━━━ PROVIDED DATA
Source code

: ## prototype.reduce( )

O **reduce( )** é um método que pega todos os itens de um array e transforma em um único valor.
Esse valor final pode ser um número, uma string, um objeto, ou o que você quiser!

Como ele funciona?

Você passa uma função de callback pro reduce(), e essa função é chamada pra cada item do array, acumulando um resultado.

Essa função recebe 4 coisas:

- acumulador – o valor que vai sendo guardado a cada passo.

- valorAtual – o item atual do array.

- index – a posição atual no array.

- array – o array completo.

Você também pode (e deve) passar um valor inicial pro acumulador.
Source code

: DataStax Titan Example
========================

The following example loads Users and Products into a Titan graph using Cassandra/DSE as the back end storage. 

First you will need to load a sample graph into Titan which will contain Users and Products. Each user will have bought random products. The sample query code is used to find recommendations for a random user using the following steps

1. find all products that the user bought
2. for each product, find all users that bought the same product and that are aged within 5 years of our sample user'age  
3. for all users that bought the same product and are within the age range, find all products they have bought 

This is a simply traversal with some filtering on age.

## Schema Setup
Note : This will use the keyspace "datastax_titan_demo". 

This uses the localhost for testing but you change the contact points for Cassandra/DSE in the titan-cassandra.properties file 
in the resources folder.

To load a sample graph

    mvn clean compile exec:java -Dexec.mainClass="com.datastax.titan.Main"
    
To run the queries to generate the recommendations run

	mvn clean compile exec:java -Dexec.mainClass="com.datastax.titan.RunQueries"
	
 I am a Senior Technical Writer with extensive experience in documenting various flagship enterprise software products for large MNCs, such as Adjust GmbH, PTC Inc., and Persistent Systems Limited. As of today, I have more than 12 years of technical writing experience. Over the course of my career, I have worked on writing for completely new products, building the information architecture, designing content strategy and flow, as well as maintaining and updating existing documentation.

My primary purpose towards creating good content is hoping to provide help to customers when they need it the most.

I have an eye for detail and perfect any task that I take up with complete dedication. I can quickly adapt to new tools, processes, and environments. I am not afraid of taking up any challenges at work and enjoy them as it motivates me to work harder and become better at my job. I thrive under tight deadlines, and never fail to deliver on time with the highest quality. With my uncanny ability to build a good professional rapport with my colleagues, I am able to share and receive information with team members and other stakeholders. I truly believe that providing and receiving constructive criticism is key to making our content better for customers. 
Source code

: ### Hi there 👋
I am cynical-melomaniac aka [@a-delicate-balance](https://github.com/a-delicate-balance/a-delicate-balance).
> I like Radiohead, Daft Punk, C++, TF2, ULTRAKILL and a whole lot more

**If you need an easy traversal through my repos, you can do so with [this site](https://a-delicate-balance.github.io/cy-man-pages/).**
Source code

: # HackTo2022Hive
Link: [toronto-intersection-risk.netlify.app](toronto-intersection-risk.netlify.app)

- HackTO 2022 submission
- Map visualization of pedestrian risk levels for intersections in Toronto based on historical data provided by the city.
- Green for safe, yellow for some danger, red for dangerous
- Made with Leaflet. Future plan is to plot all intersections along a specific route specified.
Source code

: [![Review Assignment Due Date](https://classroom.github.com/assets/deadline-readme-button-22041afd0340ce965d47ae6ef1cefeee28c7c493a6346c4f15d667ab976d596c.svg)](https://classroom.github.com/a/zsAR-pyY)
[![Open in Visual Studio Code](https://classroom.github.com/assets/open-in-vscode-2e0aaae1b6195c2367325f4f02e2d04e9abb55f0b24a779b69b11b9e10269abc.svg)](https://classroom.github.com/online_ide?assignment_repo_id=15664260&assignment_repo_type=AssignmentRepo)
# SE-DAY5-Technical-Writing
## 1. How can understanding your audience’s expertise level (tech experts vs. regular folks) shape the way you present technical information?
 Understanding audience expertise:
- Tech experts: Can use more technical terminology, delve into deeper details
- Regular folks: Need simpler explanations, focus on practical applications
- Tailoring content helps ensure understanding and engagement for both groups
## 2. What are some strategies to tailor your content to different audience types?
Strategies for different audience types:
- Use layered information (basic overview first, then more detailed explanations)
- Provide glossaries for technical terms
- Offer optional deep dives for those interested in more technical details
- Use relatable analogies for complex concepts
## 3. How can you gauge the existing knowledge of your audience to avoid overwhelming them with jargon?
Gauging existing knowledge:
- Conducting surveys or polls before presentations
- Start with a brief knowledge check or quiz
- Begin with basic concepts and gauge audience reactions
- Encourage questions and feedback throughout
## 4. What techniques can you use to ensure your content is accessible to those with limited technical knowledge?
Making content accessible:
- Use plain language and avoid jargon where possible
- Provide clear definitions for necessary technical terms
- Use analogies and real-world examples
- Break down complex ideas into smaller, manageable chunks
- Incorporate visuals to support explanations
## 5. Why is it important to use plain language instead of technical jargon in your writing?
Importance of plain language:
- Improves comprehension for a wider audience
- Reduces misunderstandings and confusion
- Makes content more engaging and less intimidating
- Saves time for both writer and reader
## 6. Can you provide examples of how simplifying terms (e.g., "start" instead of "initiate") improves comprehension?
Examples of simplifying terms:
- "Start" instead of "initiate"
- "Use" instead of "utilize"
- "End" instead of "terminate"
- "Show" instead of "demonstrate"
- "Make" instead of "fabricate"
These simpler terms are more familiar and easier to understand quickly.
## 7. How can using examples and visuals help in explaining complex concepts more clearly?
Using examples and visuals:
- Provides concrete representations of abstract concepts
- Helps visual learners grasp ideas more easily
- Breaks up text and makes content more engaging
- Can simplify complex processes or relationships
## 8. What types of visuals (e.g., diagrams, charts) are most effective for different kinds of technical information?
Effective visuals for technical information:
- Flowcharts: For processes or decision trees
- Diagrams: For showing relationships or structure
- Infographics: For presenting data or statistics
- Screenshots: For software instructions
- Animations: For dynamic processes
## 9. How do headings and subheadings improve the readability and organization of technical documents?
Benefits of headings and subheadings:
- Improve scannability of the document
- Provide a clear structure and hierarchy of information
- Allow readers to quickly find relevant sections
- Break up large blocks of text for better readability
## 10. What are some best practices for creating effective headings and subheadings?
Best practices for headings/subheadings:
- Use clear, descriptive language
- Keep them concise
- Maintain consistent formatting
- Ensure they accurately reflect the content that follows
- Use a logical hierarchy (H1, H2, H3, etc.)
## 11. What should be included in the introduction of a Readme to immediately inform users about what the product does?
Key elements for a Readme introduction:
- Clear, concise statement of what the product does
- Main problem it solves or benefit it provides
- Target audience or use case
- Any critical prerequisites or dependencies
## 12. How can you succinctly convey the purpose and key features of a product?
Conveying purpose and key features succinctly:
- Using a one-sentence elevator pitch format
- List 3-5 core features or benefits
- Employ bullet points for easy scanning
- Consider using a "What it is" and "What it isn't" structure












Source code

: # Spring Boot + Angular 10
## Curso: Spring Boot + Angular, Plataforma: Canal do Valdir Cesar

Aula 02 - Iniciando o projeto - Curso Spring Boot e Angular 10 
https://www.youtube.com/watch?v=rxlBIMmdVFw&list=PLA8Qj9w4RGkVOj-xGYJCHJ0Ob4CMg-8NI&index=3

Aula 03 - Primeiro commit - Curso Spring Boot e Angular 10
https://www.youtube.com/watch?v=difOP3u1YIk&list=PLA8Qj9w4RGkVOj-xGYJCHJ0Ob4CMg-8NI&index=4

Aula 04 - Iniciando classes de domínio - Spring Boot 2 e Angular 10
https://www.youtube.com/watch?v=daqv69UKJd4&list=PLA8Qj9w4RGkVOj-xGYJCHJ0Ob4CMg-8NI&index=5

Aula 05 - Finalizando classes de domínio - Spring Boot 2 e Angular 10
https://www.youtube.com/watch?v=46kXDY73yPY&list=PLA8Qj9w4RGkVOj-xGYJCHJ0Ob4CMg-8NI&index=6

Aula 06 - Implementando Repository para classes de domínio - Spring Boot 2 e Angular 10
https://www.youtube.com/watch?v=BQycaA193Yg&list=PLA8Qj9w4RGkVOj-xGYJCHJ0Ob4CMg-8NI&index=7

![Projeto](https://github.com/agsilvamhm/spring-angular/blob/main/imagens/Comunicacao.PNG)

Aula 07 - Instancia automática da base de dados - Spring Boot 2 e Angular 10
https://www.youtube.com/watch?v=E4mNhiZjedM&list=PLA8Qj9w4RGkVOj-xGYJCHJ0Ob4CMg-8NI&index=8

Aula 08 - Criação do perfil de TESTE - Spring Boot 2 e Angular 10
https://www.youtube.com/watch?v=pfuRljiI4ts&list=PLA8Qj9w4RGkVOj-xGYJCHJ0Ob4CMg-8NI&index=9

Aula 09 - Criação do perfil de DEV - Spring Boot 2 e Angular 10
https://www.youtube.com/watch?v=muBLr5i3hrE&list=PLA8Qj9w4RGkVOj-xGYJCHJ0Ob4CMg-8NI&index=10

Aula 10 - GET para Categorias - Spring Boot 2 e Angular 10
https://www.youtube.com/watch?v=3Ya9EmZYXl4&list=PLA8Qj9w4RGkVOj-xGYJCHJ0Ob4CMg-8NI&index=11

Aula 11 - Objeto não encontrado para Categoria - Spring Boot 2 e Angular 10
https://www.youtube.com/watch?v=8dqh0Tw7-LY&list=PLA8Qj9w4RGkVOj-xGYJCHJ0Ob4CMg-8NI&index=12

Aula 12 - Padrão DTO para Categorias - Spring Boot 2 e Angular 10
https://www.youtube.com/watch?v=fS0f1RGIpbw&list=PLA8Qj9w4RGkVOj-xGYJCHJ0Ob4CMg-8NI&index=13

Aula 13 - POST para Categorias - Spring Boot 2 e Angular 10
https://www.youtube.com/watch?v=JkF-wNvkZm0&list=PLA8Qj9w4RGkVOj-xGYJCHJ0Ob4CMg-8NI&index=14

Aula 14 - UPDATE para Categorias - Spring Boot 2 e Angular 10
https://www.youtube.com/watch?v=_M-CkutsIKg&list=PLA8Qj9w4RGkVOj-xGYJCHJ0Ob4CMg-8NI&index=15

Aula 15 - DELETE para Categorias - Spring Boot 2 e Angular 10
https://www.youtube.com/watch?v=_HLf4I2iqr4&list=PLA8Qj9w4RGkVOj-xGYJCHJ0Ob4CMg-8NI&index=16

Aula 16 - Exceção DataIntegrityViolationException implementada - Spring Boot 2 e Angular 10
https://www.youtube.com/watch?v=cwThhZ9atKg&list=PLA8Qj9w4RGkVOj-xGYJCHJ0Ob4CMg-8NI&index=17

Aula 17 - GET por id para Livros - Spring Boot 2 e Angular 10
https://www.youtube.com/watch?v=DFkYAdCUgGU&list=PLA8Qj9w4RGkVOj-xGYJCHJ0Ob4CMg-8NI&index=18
━━━━━━
Of all the entries above, repeat only the lines from the line that has "- Conducting surveys" to the line that has "- Encourage questions and feedback throughout", both lines included, exactly.

- Conducting surveys or polls before presentations
- Start with a brief knowledge check or quiz
- Begin with basic concepts and gauge audience reactions
- Encourage questions and feedback throughout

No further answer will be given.